All Packages  Class Hierarchy  This Package  Previous  Next  Index

Class pat.Regex

java.lang.Object
   |
   +----pat.RegRes
           |
           +----pat.Regex

public class Regex
extends RegRes
implements FilenameFilter
Shareware: package pat Copyright 1996, Steven R. Brandt

For the purpose of this documentation, the fact that java interprets the backslash will be ignored. In practise, however, you will need a double backslash to obtain a string that contains a single backslash character. Thus, the example pattern "\b" should really be typed as "\\b" inside java code.

Note that Regex is part of package "pat". To use it, simply import pat.Regex at the top of your file.

Regex is made with a constructor that takes a String that defines the regular expression. Thus, for example

Regex r = new Regex("[a-c]*");
matches any number of characters so long as the are 'a', 'b', or 'c').

To attempt to match the Pattern to a given string, you can use either the search(String) member function, or the matchAt(String,int position) member function. These functions return a boolean which tells you whether or not the thing worked, and sets the methods "charsMatched()" and "matchFrom()" in the Regex object appropriately.

The portion of the string before the match can be obtained by the left() member, and the portion after the match can be obtained by the right() member.

Essentially, this package implements a syntax that is very much like the perl 5 regular expression syntax.

[a-c]
matches any character in the range 'a' to 'c'
[a-cde]
matches any character in the range 'a' to 'e'
[\-x]
matches the '-' character or the 'x' character
[^ab]
matches any characters except 'a' or 'b'
.
matches any character
{n1,n2}
matches between n1 and n2 instances of the previous Pattern, where n1 and n2 are integers.
{n1,}
matches at least n1 instances of the previous Pattern
*
same as {0,}
?
same as {0,1}
+
same as {1,}
*?
By defuault, {n1,n2}, {n1,}, *, ?, +, match the largest number of occurences of the preceeding Pattern. If any of these is followed by a ? it will attempt, instead, to match the fewest occurents of the preceeding Pattern.
(a|b)
matches the character a or b, and returns the matched character as a backreference.
(a)
matches the character "a" as a backreference.
Longer example:
Regex r = new Regex("x(a|b)y");
r.matchAt("xay",0);
System.out.println("sub = "+r.substring(0));
The above would print "sub = a".
r.left() // would return "x"
r.right() // would return "y"
.*\bfoo\b
\b matches a word boundary. Thus, the example matches "foo" "+foo+", but not "xfoo" or "foox".
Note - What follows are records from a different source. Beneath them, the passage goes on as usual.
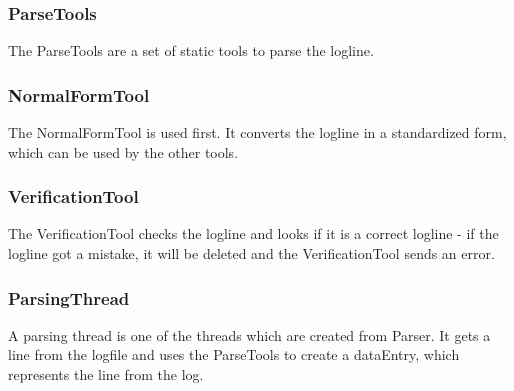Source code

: \subsubsection*{ParseTools}
The ParseTools are a set of static tools to parse the logline.

\subsubsection*{NormalFormTool}
The NormalFormTool is used first. It converts the logline in a standardized form, which can be used by the other tools.

\subsubsection*{VerificationTool}
The VerificationTool checks the logline and looks if it is a correct logline - if the logline got a mistake, it will 
be deleted and the VerificationTool sends an error.



\subsubsection*{ParsingThread}
A parsing thread is one of the threads which are created from Parser. It gets a line from the logfile and uses the ParseTools
to create a dataEntry, which represents the line from the log. 

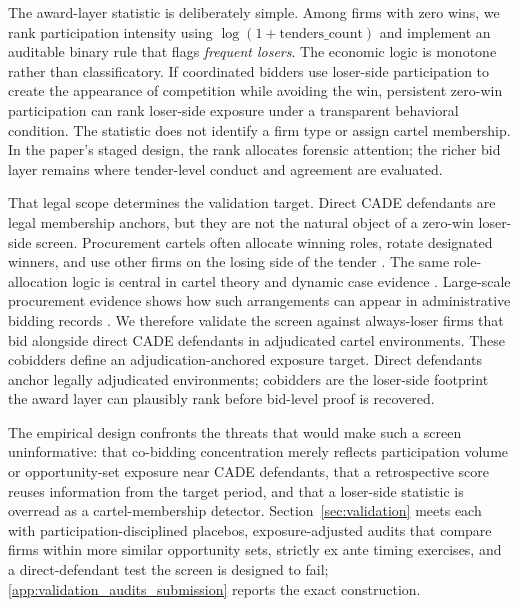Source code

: The award-layer statistic is deliberately simple. Among firms
with zero wins, we rank participation intensity using
$\log(1+\text{tenders\_count})$ and implement an auditable
binary rule that flags \emph{frequent losers}. The economic
logic is monotone rather than classificatory. If coordinated
bidders use loser-side participation to create the appearance of
competition while avoiding the win, persistent zero-win
participation can rank loser-side exposure under a transparent
behavioral condition. The statistic does not identify a firm
type or assign cartel membership. In the paper's staged design,
the rank allocates forensic attention; the richer bid layer
remains where tender-level conduct and agreement are evaluated.

That legal scope determines the validation target. Direct CADE
defendants are legal membership anchors, but they are not the
natural object of a zero-win loser-side screen. Procurement
cartels often allocate winning roles, rotate designated
winners, and use other firms on the losing side of the tender
\citep{pesendorfer2000study,asker2010leniency}. The same
role-allocation logic is central in cartel theory and dynamic
case evidence \citep{marshall2012economics,clark2021collusion}.
Large-scale
procurement evidence shows how such arrangements can appear in
administrative bidding records \citep{kawai2022detecting}.
We therefore
validate the screen against always-loser firms that bid
alongside direct CADE defendants in adjudicated cartel
environments. These cobidders define an adjudication-anchored
exposure target. Direct defendants anchor legally adjudicated
environments; cobidders are the loser-side footprint the award
layer can plausibly rank before bid-level proof is recovered.

The empirical design confronts the threats that would make such a
screen uninformative: that co-bidding concentration merely
reflects participation volume or opportunity-set exposure near
CADE defendants, that a retrospective score reuses information
from the target period, and that a loser-side statistic is
overread as a cartel-membership detector. Section~\ref{sec:validation}
meets each with participation-disciplined placebos,
exposure-adjusted audits that compare firms within more similar
opportunity sets, strictly ex ante timing exercises, and a
direct-defendant test the screen is designed to fail;
\ref{app:validation_audits_submission} reports the exact
construction.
Differences between this package and perl5:
The extended Pattern for setting flags, is now supported, but the flags are different. "(?i)" tells the pattern to ignore case, "(?Q)" sets the "dontMatchInQuotes" flag, and "(?iQ)" sets them both. You can change the escape character. The pattern

(?e=#)#d+
is the same as
\d+
, but note that the sequence
(?e=#)
must occur at the very beginning of the pattern.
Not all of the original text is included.